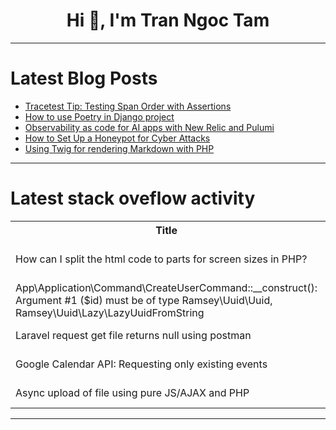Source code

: <h1 align="center">Hi 👋, I'm Tran Ngoc Tam</h1>

---

# Latest Blog Posts 
<!-- BLOG-POST-LIST:START -->
- [Tracetest Tip: Testing Span Order with Assertions](https://dev.to/kubeshop/tracetest-tip-testing-span-order-with-assertions-44jh)
- [How to use Poetry in Django project](https://dev.to/thehormat/how-to-use-poetry-in-django-project-43n1)
- [Observability as code for AI apps with New Relic and Pulumi](https://dev.to/newrelic/observability-as-code-for-ai-apps-with-new-relic-and-pulumi-5fgo)
- [How to Set Up a Honeypot for Cyber Attacks](https://dev.to/trixsec/how-to-set-up-a-honeypot-for-cyber-attacks-4c08)
- [Using Twig for rendering Markdown with PHP](https://dev.to/robertobutti/using-twig-for-rendering-markdown-with-php-2d24)
<!-- BLOG-POST-LIST:END -->

---

# Latest stack oveflow activity
<table>
  <tr><th>Title</th><th>Link</th></tr>
  <!-- STACKOVERFLOW:START --><tr><td>How can I split the html code to parts for screen sizes in PHP?</td><td>https://stackoverflow.com/questions/79087236/how-can-i-split-the-html-code-to-parts-for-screen-sizes-in-php</td></tr><tr><td>App\Application\Command\CreateUserCommand::__construct&lpar;&rpar;: Argument #1 &lpar;$id&rpar; must be of type Ramsey\Uuid\Uuid, Ramsey\Uuid\Lazy\LazyUuidFromString</td><td>https://stackoverflow.com/questions/79087197/app-application-command-createusercommand-construct-argument-1-id-must</td></tr><tr><td>Laravel request get file returns null using postman</td><td>https://stackoverflow.com/questions/79087077/laravel-request-get-file-returns-null-using-postman</td></tr><tr><td>Google Calendar API: Requesting only existing events</td><td>https://stackoverflow.com/questions/79086911/google-calendar-api-requesting-only-existing-events</td></tr><tr><td>Async upload of file using pure JS/AJAX and PHP</td><td>https://stackoverflow.com/questions/79086850/async-upload-of-file-using-pure-js-ajax-and-php</td></tr><!-- STACKOVERFLOW:END -->
</table>

---


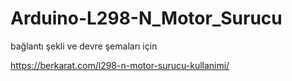 # Arduino-L298-N_Motor_Surucu


bağlantı şekli ve devre şemaları için

https://berkarat.com/l298-n-motor-surucu-kullanimi/ 
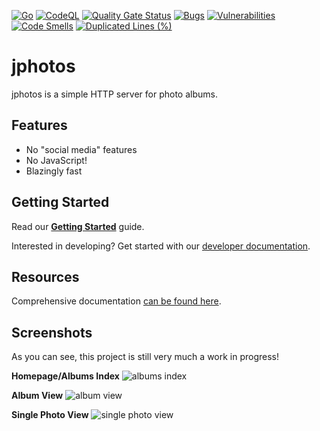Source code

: [![Go](https://github.com/prplecake/jphotos/actions/workflows/go.yml/badge.svg)](https://github.com/prplecake/jphotos/actions/workflows/go.yml)
[![CodeQL](https://github.com/prplecake/jphotos/actions/workflows/codeql-analysis.yml/badge.svg)](https://github.com/prplecake/jphotos/actions/workflows/codeql-analysis.yml)
[![Quality Gate Status](https://sonarcloud.io/api/project_badges/measure?project=prplecake_jphotos&metric=alert_status)](https://sonarcloud.io/dashboard?id=prplecake_jphotos)
[![Bugs](https://sonarcloud.io/api/project_badges/measure?project=prplecake_jphotos&metric=bugs)](https://sonarcloud.io/dashboard?id=prplecake_jphotos)
[![Vulnerabilities](https://sonarcloud.io/api/project_badges/measure?project=prplecake_jphotos&metric=vulnerabilities)](https://sonarcloud.io/dashboard?id=prplecake_jphotos)
[![Code Smells](https://sonarcloud.io/api/project_badges/measure?project=prplecake_jphotos&metric=code_smells)](https://sonarcloud.io/dashboard?id=prplecake_jphotos)
[![Duplicated Lines (%)](https://sonarcloud.io/api/project_badges/measure?project=prplecake_jphotos&metric=duplicated_lines_density)](https://sonarcloud.io/dashboard?id=prplecake_jphotos)

# jphotos

jphotos is a simple HTTP server for photo albums.

## Features

* No "social media" features
* No JavaScript!
* Blazingly fast

## Getting Started

Read our [**Getting Started**][getting-started] guide.

Interested in developing? Get started with our [developer documentation][dev-docs].

[getting-started]:https://github.com/prplecake/jphotos/wiki/getting-started
[dev-docs]:https://github.com/prplecake/jphotos/wiki/Developing:-Getting-Started

## Resources

Comprehensive documentation [can be found here][wiki].

[wiki]:https://github.com/prplecake/jphotos/wiki

## Screenshots

As you can see, this project is still very much a work in progress!

**Homepage/Albums Index**
![albums index](https://drop.jrgnsn.net/HcHn.png)

**Album View**
![album view](https://drop.jrgnsn.net/yC3_.png)

**Single Photo View**
![single photo view](https://drop.jrgnsn.net/DGF7.png)
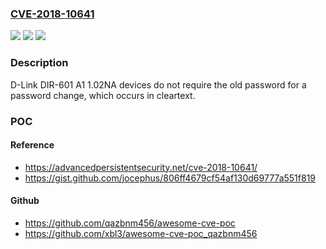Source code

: ### [CVE-2018-10641](https://cve.mitre.org/cgi-bin/cvename.cgi?name=CVE-2018-10641)
![](https://img.shields.io/static/v1?label=Product&message=n%2Fa&color=blue)
![](https://img.shields.io/static/v1?label=Version&message=n%2Fa&color=blue)
![](https://img.shields.io/static/v1?label=Vulnerability&message=n%2Fa&color=brighgreen)

### Description

D-Link DIR-601 A1 1.02NA devices do not require the old password for a password change, which occurs in cleartext.

### POC

#### Reference
- https://advancedpersistentsecurity.net/cve-2018-10641/
- https://gist.github.com/jocephus/806ff4679cf54af130d69777a551f819

#### Github
- https://github.com/qazbnm456/awesome-cve-poc
- https://github.com/xbl3/awesome-cve-poc_qazbnm456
◇ ◇ ◇ ◇ ◇ ◇ ◇
- _WORK INSTRUCTIONS_
Pick out every line above that contains the word "Latest" and copy it.

- _ANSWER SECTION_
# Latest Blog Posts 
# Latest stack oveflow activity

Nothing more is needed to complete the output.